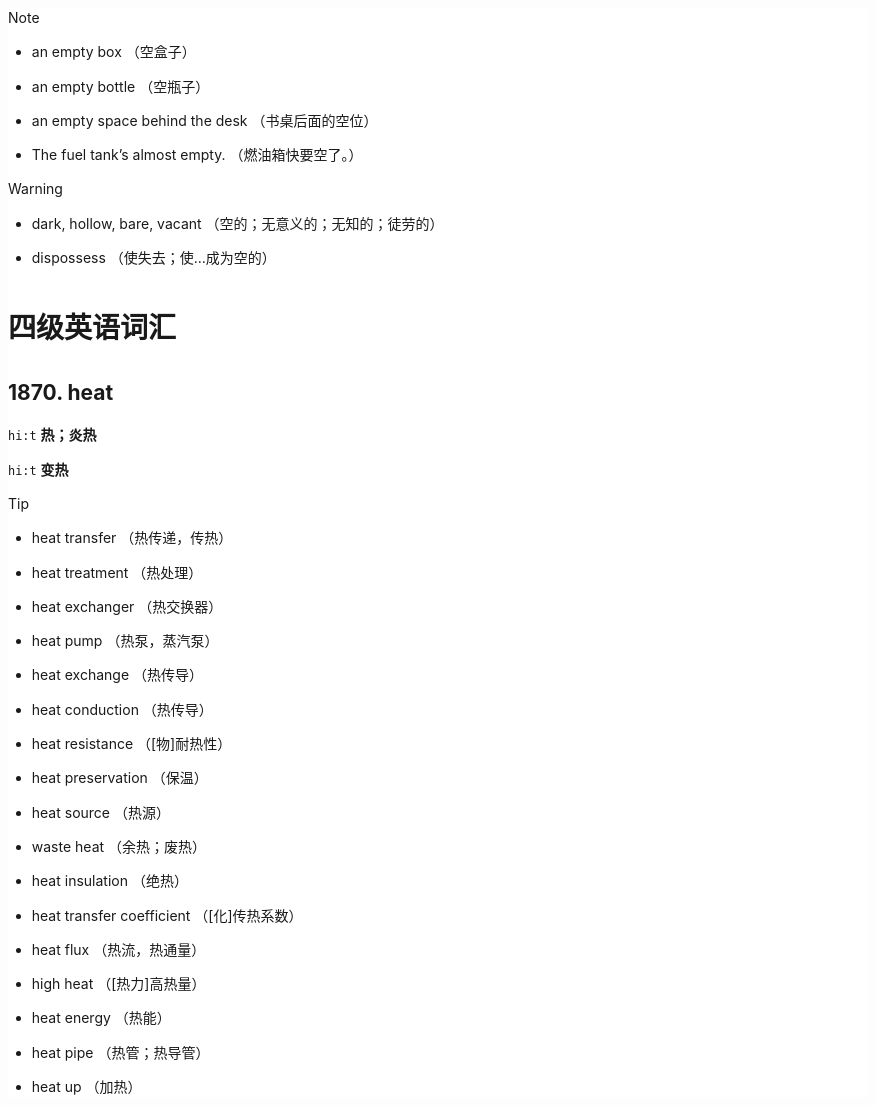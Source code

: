 >

> [!NOTE]
>
> - an empty box （空盒子）
>
> - an empty bottle （空瓶子）
>
> - an empty space behind the desk （书桌后面的空位）
>
> - The fuel tank’s almost empty. （燃油箱快要空了。）
>

> [!WARNING]
>
> - dark, hollow, bare, vacant （空的；无意义的；无知的；徒劳的）
>
> - dispossess （使失去；使…成为空的）
>

# 四级英语词汇

## 1870. heat

`hi:t`  **热；炎热**

`hi:t`  **变热**

> [!TIP]
>
> - heat transfer （热传递，传热）
>
> - heat treatment （热处理）
>
> - heat exchanger （热交换器）
>
> - heat pump （热泵，蒸汽泵）
>
> - heat exchange （热传导）
>
> - heat conduction （热传导）
>
> - heat resistance （[物]耐热性）
>
> - heat preservation （保温）
>
> - heat source （热源）
>
> - waste heat （余热；废热）
>
> - heat insulation （绝热）
>
> - heat transfer coefficient （[化]传热系数）
>
> - heat flux （热流，热通量）
>
> - high heat （[热力]高热量）
>
> - heat energy （热能）
>
> - heat pipe （热管；热导管）
>
> - heat up （加热）
>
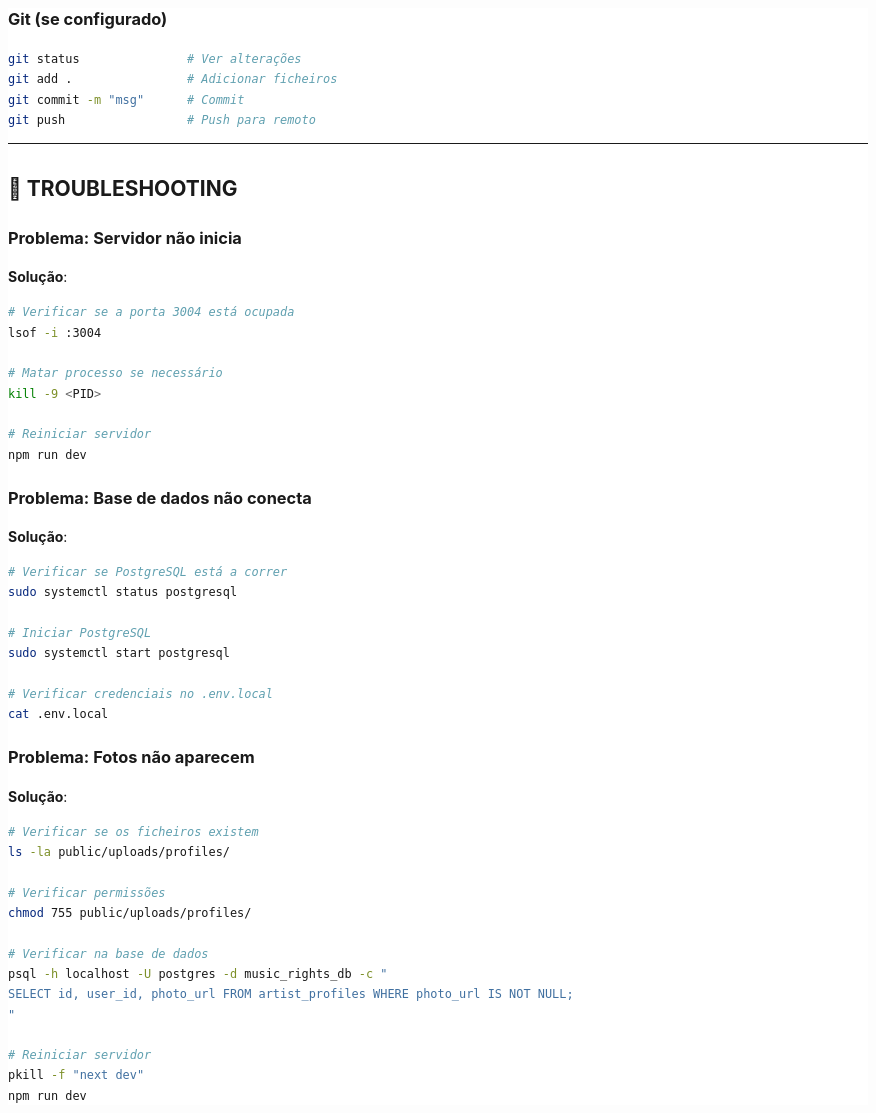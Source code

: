 
### Git (se configurado)
```bash
git status               # Ver alterações
git add .                # Adicionar ficheiros
git commit -m "msg"      # Commit
git push                 # Push para remoto
```

---

## 🐛 TROUBLESHOOTING

### Problema: Servidor não inicia
**Solução**:
```bash
# Verificar se a porta 3004 está ocupada
lsof -i :3004

# Matar processo se necessário
kill -9 <PID>

# Reiniciar servidor
npm run dev
```

### Problema: Base de dados não conecta
**Solução**:
```bash
# Verificar se PostgreSQL está a correr
sudo systemctl status postgresql

# Iniciar PostgreSQL
sudo systemctl start postgresql

# Verificar credenciais no .env.local
cat .env.local
```

### Problema: Fotos não aparecem
**Solução**:
```bash
# Verificar se os ficheiros existem
ls -la public/uploads/profiles/

# Verificar permissões
chmod 755 public/uploads/profiles/

# Verificar na base de dados
psql -h localhost -U postgres -d music_rights_db -c "
SELECT id, user_id, photo_url FROM artist_profiles WHERE photo_url IS NOT NULL;
"

# Reiniciar servidor
pkill -f "next dev"
npm run dev
```
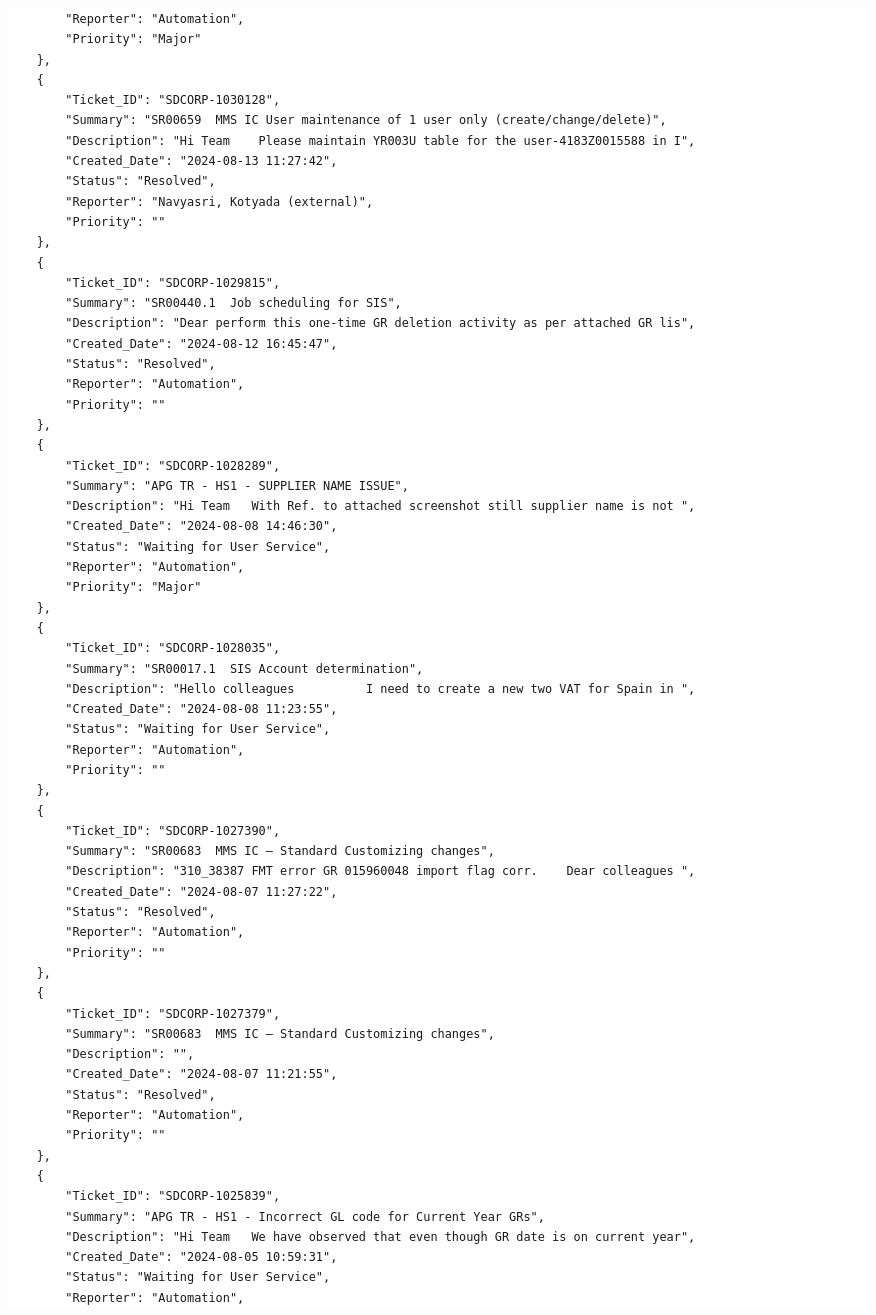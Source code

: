             "Reporter": "Automation",
            "Priority": "Major"
        },
        {
            "Ticket_ID": "SDCORP-1030128",
            "Summary": "SR00659  MMS IC User maintenance of 1 user only (create/change/delete)",
            "Description": "Hi Team    Please maintain YR003U table for the user-4183Z0015588 in I",
            "Created_Date": "2024-08-13 11:27:42",
            "Status": "Resolved",
            "Reporter": "Navyasri, Kotyada (external)",
            "Priority": ""
        },
        {
            "Ticket_ID": "SDCORP-1029815",
            "Summary": "SR00440.1  Job scheduling for SIS",
            "Description": "Dear perform this one-time GR deletion activity as per attached GR lis",
            "Created_Date": "2024-08-12 16:45:47",
            "Status": "Resolved",
            "Reporter": "Automation",
            "Priority": ""
        },
        {
            "Ticket_ID": "SDCORP-1028289",
            "Summary": "APG TR - HS1 - SUPPLIER NAME ISSUE",
            "Description": "Hi Team   With Ref. to attached screenshot still supplier name is not ",
            "Created_Date": "2024-08-08 14:46:30",
            "Status": "Waiting for User Service",
            "Reporter": "Automation",
            "Priority": "Major"
        },
        {
            "Ticket_ID": "SDCORP-1028035",
            "Summary": "SR00017.1  SIS Account determination",
            "Description": "Hello colleagues          I need to create a new two VAT for Spain in ",
            "Created_Date": "2024-08-08 11:23:55",
            "Status": "Waiting for User Service",
            "Reporter": "Automation",
            "Priority": ""
        },
        {
            "Ticket_ID": "SDCORP-1027390",
            "Summary": "SR00683  MMS IC – Standard Customizing changes",
            "Description": "310_38387 FMT error GR 015960048 import flag corr.    Dear colleagues ",
            "Created_Date": "2024-08-07 11:27:22",
            "Status": "Resolved",
            "Reporter": "Automation",
            "Priority": ""
        },
        {
            "Ticket_ID": "SDCORP-1027379",
            "Summary": "SR00683  MMS IC – Standard Customizing changes",
            "Description": "",
            "Created_Date": "2024-08-07 11:21:55",
            "Status": "Resolved",
            "Reporter": "Automation",
            "Priority": ""
        },
        {
            "Ticket_ID": "SDCORP-1025839",
            "Summary": "APG TR - HS1 - Incorrect GL code for Current Year GRs",
            "Description": "Hi Team   We have observed that even though GR date is on current year",
            "Created_Date": "2024-08-05 10:59:31",
            "Status": "Waiting for User Service",
            "Reporter": "Automation",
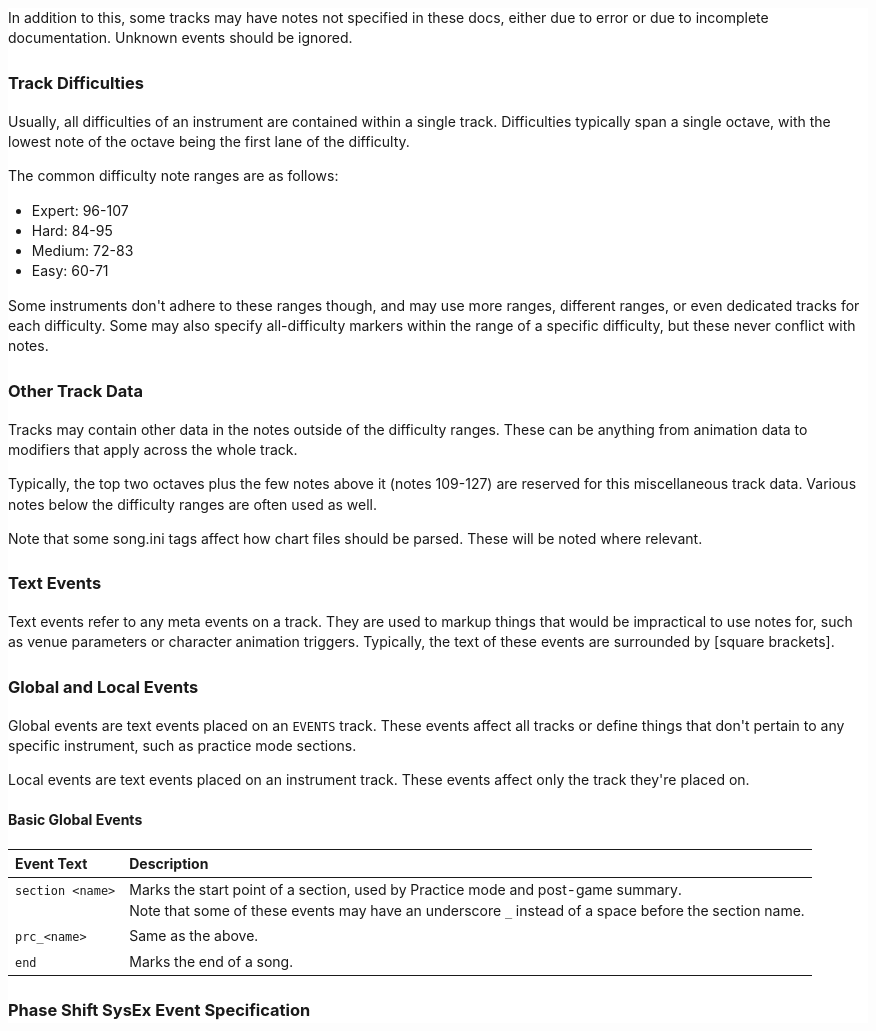 In addition to this, some tracks may have notes not specified in these docs, either due to error or due to incomplete documentation. Unknown events should be ignored.

### Track Difficulties

Usually, all difficulties of an instrument are contained within a single track. Difficulties typically span a single octave, with the lowest note of the octave being the first lane of the difficulty.

The common difficulty note ranges are as follows:

- Expert: 96-107
- Hard: 84-95
- Medium: 72-83
- Easy: 60-71

Some instruments don't adhere to these ranges though, and may use more ranges, different ranges, or even dedicated tracks for each difficulty. Some may also specify all-difficulty markers within the range of a specific difficulty, but these never conflict with notes.

### Other Track Data

Tracks may contain other data in the notes outside of the difficulty ranges. These can be anything from animation data to modifiers that apply across the whole track.

Typically, the top two octaves plus the few notes above it (notes 109-127) are reserved for this miscellaneous track data. Various notes below the difficulty ranges are often used as well.

Note that some song.ini tags affect how chart files should be parsed. These will be noted where relevant.

### Text Events

Text events refer to any meta events on a track. They are used to markup things that would be impractical to use notes for, such as venue parameters or character animation triggers. Typically, the text of these events are surrounded by \[square brackets\].

### Global and Local Events

Global events are text events placed on an `EVENTS` track. These events affect all tracks or define things that don't pertain to any specific instrument, such as practice mode sections.

Local events are text events placed on an instrument track. These events affect only the track they're placed on.

#### Basic Global Events

| Event Text       | Description              |
| :---------       | :----------              |
| `section <name>` | Marks the start point of a section, used by Practice mode and post-game summary.<br>Note that some of these events may have an underscore `_` instead of a space before the section name. |
| `prc_<name>`     | Same as the above.       |
| `end`            | Marks the end of a song. |

### Phase Shift SysEx Event Specification
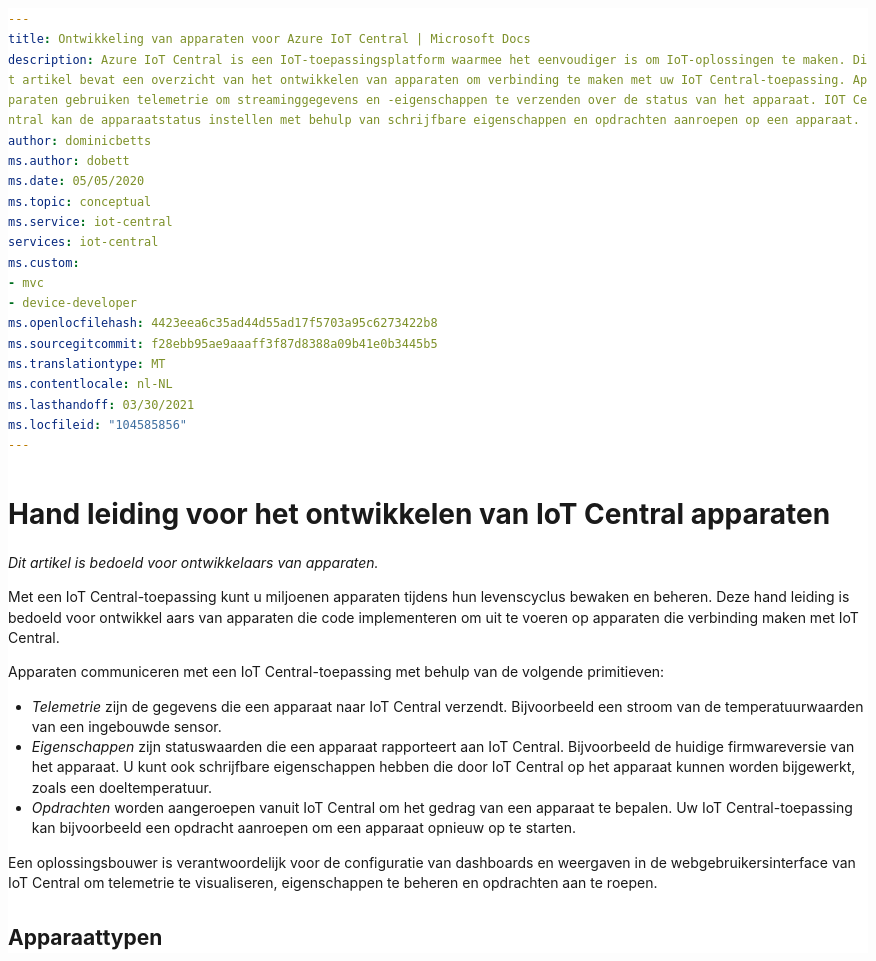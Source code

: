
 ```yaml
---
title: Ontwikkeling van apparaten voor Azure IoT Central | Microsoft Docs
description: Azure IoT Central is een IoT-toepassingsplatform waarmee het eenvoudiger is om IoT-oplossingen te maken. Dit artikel bevat een overzicht van het ontwikkelen van apparaten om verbinding te maken met uw IoT Central-toepassing. Apparaten gebruiken telemetrie om streaminggegevens en -eigenschappen te verzenden over de status van het apparaat. IOT Central kan de apparaatstatus instellen met behulp van schrijfbare eigenschappen en opdrachten aanroepen op een apparaat.
author: dominicbetts
ms.author: dobett
ms.date: 05/05/2020
ms.topic: conceptual
ms.service: iot-central
services: iot-central
ms.custom:
- mvc
- device-developer
ms.openlocfilehash: 4423eea6c35ad44d55ad17f5703a95c6273422b8
ms.sourcegitcommit: f28ebb95ae9aaaff3f87d8388a09b41e0b3445b5
ms.translationtype: MT
ms.contentlocale: nl-NL
ms.lasthandoff: 03/30/2021
ms.locfileid: "104585856"
---
```

# <a name="iot-central-device-development-guide"></a>Hand leiding voor het ontwikkelen van IoT Central apparaten

*Dit artikel is bedoeld voor ontwikkelaars van apparaten.*

Met een IoT Central-toepassing kunt u miljoenen apparaten tijdens hun levenscyclus bewaken en beheren. Deze hand leiding is bedoeld voor ontwikkel aars van apparaten die code implementeren om uit te voeren op apparaten die verbinding maken met IoT Central.

Apparaten communiceren met een IoT Central-toepassing met behulp van de volgende primitieven:

- _Telemetrie_ zijn de gegevens die een apparaat naar IoT Central verzendt. Bijvoorbeeld een stroom van de temperatuurwaarden van een ingebouwde sensor.
- _Eigenschappen_ zijn statuswaarden die een apparaat rapporteert aan IoT Central. Bijvoorbeeld de huidige firmwareversie van het apparaat. U kunt ook schrijfbare eigenschappen hebben die door IoT Central op het apparaat kunnen worden bijgewerkt, zoals een doeltemperatuur.
- _Opdrachten_ worden aangeroepen vanuit IoT Central om het gedrag van een apparaat te bepalen. Uw IoT Central-toepassing kan bijvoorbeeld een opdracht aanroepen om een apparaat opnieuw op te starten.

Een oplossingsbouwer is verantwoordelijk voor de configuratie van dashboards en weergaven in de webgebruikersinterface van IoT Central om telemetrie te visualiseren, eigenschappen te beheren en opdrachten aan te roepen.

## <a name="types-of-device"></a>Apparaattypen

*Exercise brief*. Show all lines above containing "things".

*Expected output*.
Text events refer to any meta events on a track. They are used to markup things that would be impractical to use notes for, such as venue parameters or character animation triggers. Typically, the text of these events are surrounded by \[square brackets\].
Global events are text events placed on an `EVENTS` track. These events affect all tracks or define things that don't pertain to any specific instrument, such as practice mode sections.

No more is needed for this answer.